→ **Instructions for the task**: Please return the data that follows precisely as written, but without the images.

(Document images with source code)
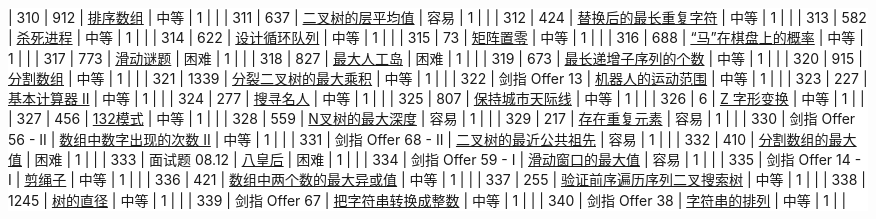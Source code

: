 | 310      | 912                 | [排序数组](https://leetcode-cn.com/problems/sort-an-array)   | 中等     | 1        |                                                              |
| 311      | 637                 | [二叉树的层平均值](https://leetcode-cn.com/problems/average-of-levels-in-binary-tree) | 容易     | 1        |                                                              |
| 312      | 424                 | [替换后的最长重复字符](https://leetcode-cn.com/problems/longest-repeating-character-replacement) | 中等     | 1        |                                                              |
| 313      | 582                 | [杀死进程](https://leetcode-cn.com/problems/kill-process)    | 中等     | 1        |                                                              |
| 314      | 622                 | [设计循环队列](https://leetcode-cn.com/problems/design-circular-queue) | 中等     | 1        |                                                              |
| 315      | 73                  | [矩阵置零](https://leetcode-cn.com/problems/set-matrix-zeroes) | 中等     | 1        |                                                              |
| 316      | 688                 | [“马”在棋盘上的概率](https://leetcode-cn.com/problems/knight-probability-in-chessboard) | 中等     | 1        |                                                              |
| 317      | 773                 | [滑动谜题](https://leetcode-cn.com/problems/sliding-puzzle)  | 困难     | 1        |                                                              |
| 318      | 827                 | [最大人工岛](https://leetcode-cn.com/problems/making-a-large-island) | 困难     | 1        |                                                              |
| 319      | 673                 | [最长递增子序列的个数](https://leetcode-cn.com/problems/number-of-longest-increasing-subsequence) | 中等     | 1        |                                                              |
| 320      | 915                 | [分割数组](https://leetcode-cn.com/problems/partition-array-into-disjoint-intervals) | 中等     | 1        |                                                              |
| 321      | 1339                | [分裂二叉树的最大乘积](https://leetcode-cn.com/problems/maximum-product-of-splitted-binary-tree) | 中等     | 1        |                                                              |
| 322      | 剑指 Offer 13       | [机器人的运动范围](https://leetcode-cn.com/problems/ji-qi-ren-de-yun-dong-fan-wei-lcof) | 中等     | 1        |                                                              |
| 323      | 227                 | [基本计算器 II](https://leetcode-cn.com/problems/basic-calculator-ii) | 中等     | 1        |                                                              |
| 324      | 277                 | [搜寻名人](https://leetcode-cn.com/problems/find-the-celebrity) | 中等     | 1        |                                                              |
| 325      | 807                 | [保持城市天际线](https://leetcode-cn.com/problems/max-increase-to-keep-city-skyline) | 中等     | 1        |                                                              |
| 326      | 6                   | [Z 字形变换](https://leetcode-cn.com/problems/zigzag-conversion) | 中等     | 1        |                                                              |
| 327      | 456                 | [132模式](https://leetcode-cn.com/problems/132-pattern)      | 中等     | 1        |                                                              |
| 328      | 559                 | [N叉树的最大深度](https://leetcode-cn.com/problems/maximum-depth-of-n-ary-tree) | 容易     | 1        |                                                              |
| 329      | 217                 | [存在重复元素](https://leetcode-cn.com/problems/contains-duplicate) | 容易     | 1        |                                                              |
| 330      | 剑指 Offer 56 - II  | [数组中数字出现的次数 II](https://leetcode-cn.com/problems/shu-zu-zhong-shu-zi-chu-xian-de-ci-shu-ii-lcof) | 中等     | 1        |                                                              |
| 331      | 剑指 Offer 68 - II  | [二叉树的最近公共祖先](https://leetcode-cn.com/problems/er-cha-shu-de-zui-jin-gong-gong-zu-xian-lcof) | 容易     | 1        |                                                              |
| 332      | 410                 | [分割数组的最大值](https://leetcode-cn.com/problems/split-array-largest-sum) | 困难     | 1        |                                                              |
| 333      | 面试题 08.12        | [八皇后](https://leetcode-cn.com/problems/eight-queens-lcci) | 困难     | 1        |                                                              |
| 334      | 剑指 Offer 59 - I   | [滑动窗口的最大值](https://leetcode-cn.com/problems/hua-dong-chuang-kou-de-zui-da-zhi-lcof) | 容易     | 1        |                                                              |
| 335      | 剑指 Offer 14 - I   | [剪绳子](https://leetcode-cn.com/problems/jian-sheng-zi-lcof) | 中等     | 1        |                                                              |
| 336      | 421                 | [数组中两个数的最大异或值](https://leetcode-cn.com/problems/maximum-xor-of-two-numbers-in-an-array) | 中等     | 1        |                                                              |
| 337      | 255                 | [验证前序遍历序列二叉搜索树](https://leetcode-cn.com/problems/verify-preorder-sequence-in-binary-search-tree) | 中等     | 1        |                                                              |
| 338      | 1245                | [树的直径](https://leetcode-cn.com/problems/tree-diameter)   | 中等     | 1        |                                                              |
| 339      | 剑指 Offer 67       | [把字符串转换成整数](https://leetcode-cn.com/problems/ba-zi-fu-chuan-zhuan-huan-cheng-zheng-shu-lcof) | 中等     | 1        |                                                              |
| 340      | 剑指 Offer 38       | [字符串的排列](https://leetcode-cn.com/problems/zi-fu-chuan-de-pai-lie-lcof) | 中等     | 1        |                                                              |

→ **Your solution**:
Source code

: | 310      | 912                 | [排序数组](https://leetcode-cn.com/problems/sort-an-array)   | 中等     | 1        |                                                              |
| 311      | 637                 | [二叉树的层平均值](https://leetcode-cn.com/problems/average-of-levels-in-binary-tree) | 容易     | 1        |                                                              |
| 312      | 424                 | [替换后的最长重复字符](https://leetcode-cn.com/problems/longest-repeating-character-replacement) | 中等     | 1        |                                                              |
| 313      | 582                 | [杀死进程](https://leetcode-cn.com/problems/kill-process)    | 中等     | 1        |                                                              |
| 314      | 622                 | [设计循环队列](https://leetcode-cn.com/problems/design-circular-queue) | 中等     | 1        |                                                              |
| 315      | 73                  | [矩阵置零](https://leetcode-cn.com/problems/set-matrix-zeroes) | 中等     | 1        |                                                              |
| 316      | 688                 | [“马”在棋盘上的概率](https://leetcode-cn.com/problems/knight-probability-in-chessboard) | 中等     | 1        |                                                              |
| 317      | 773                 | [滑动谜题](https://leetcode-cn.com/problems/sliding-puzzle)  | 困难     | 1        |                                                              |
| 318      | 827                 | [最大人工岛](https://leetcode-cn.com/problems/making-a-large-island) | 困难     | 1        |                                                              |
| 319      | 673                 | [最长递增子序列的个数](https://leetcode-cn.com/problems/number-of-longest-increasing-subsequence) | 中等     | 1        |                                                              |
| 320      | 915                 | [分割数组](https://leetcode-cn.com/problems/partition-array-into-disjoint-intervals) | 中等     | 1        |                                                              |
| 321      | 1339                | [分裂二叉树的最大乘积](https://leetcode-cn.com/problems/maximum-product-of-splitted-binary-tree) | 中等     | 1        |                                                              |
| 322      | 剑指 Offer 13       | [机器人的运动范围](https://leetcode-cn.com/problems/ji-qi-ren-de-yun-dong-fan-wei-lcof) | 中等     | 1        |                                                              |
| 323      | 227                 | [基本计算器 II](https://leetcode-cn.com/problems/basic-calculator-ii) | 中等     | 1        |                                                              |
| 324      | 277                 | [搜寻名人](https://leetcode-cn.com/problems/find-the-celebrity) | 中等     | 1        |                                                              |
| 325      | 807                 | [保持城市天际线](https://leetcode-cn.com/problems/max-increase-to-keep-city-skyline) | 中等     | 1        |                                                              |
| 326      | 6                   | [Z 字形变换](https://leetcode-cn.com/problems/zigzag-conversion) | 中等     | 1        |                                                              |
| 327      | 456                 | [132模式](https://leetcode-cn.com/problems/132-pattern)      | 中等     | 1        |                                                              |
| 328      | 559                 | [N叉树的最大深度](https://leetcode-cn.com/problems/maximum-depth-of-n-ary-tree) | 容易     | 1        |                                                              |
| 329      | 217                 | [存在重复元素](https://leetcode-cn.com/problems/contains-duplicate) | 容易     | 1        |                                                              |
| 330      | 剑指 Offer 56 - II  | [数组中数字出现的次数 II](https://leetcode-cn.com/problems/shu-zu-zhong-shu-zi-chu-xian-de-ci-shu-ii-lcof) | 中等     | 1        |                                                              |
| 331      | 剑指 Offer 68 - II  | [二叉树的最近公共祖先](https://leetcode-cn.com/problems/er-cha-shu-de-zui-jin-gong-gong-zu-xian-lcof) | 容易     | 1        |                                                              |
| 332      | 410                 | [分割数组的最大值](https://leetcode-cn.com/problems/split-array-largest-sum) | 困难     | 1        |                                                              |
| 333      | 面试题 08.12        | [八皇后](https://leetcode-cn.com/problems/eight-queens-lcci) | 困难     | 1        |                                                              |
| 334      | 剑指 Offer 59 - I   | [滑动窗口的最大值](https://leetcode-cn.com/problems/hua-dong-chuang-kou-de-zui-da-zhi-lcof) | 容易     | 1        |                                                              |
| 335      | 剑指 Offer 14 - I   | [剪绳子](https://leetcode-cn.com/problems/jian-sheng-zi-lcof) | 中等     | 1        |                                                              |
| 336      | 421                 | [数组中两个数的最大异或值](https://leetcode-cn.com/problems/maximum-xor-of-two-numbers-in-an-array) | 中等     | 1        |                                                              |
| 337      | 255                 | [验证前序遍历序列二叉搜索树](https://leetcode-cn.com/problems/verify-preorder-sequence-in-binary-search-tree) | 中等     | 1        |                                                              |
| 338      | 1245                | [树的直径](https://leetcode-cn.com/problems/tree-diameter)   | 中等     | 1        |                                                              |
| 339      | 剑指 Offer 67       | [把字符串转换成整数](https://leetcode-cn.com/problems/ba-zi-fu-chuan-zhuan-huan-cheng-zheng-shu-lcof) | 中等     | 1        |                                                              |
| 340      | 剑指 Offer 38       | [字符串的排列](https://leetcode-cn.com/problems/zi-fu-chuan-de-pai-lie-lcof) | 中等     | 1        |                                                              |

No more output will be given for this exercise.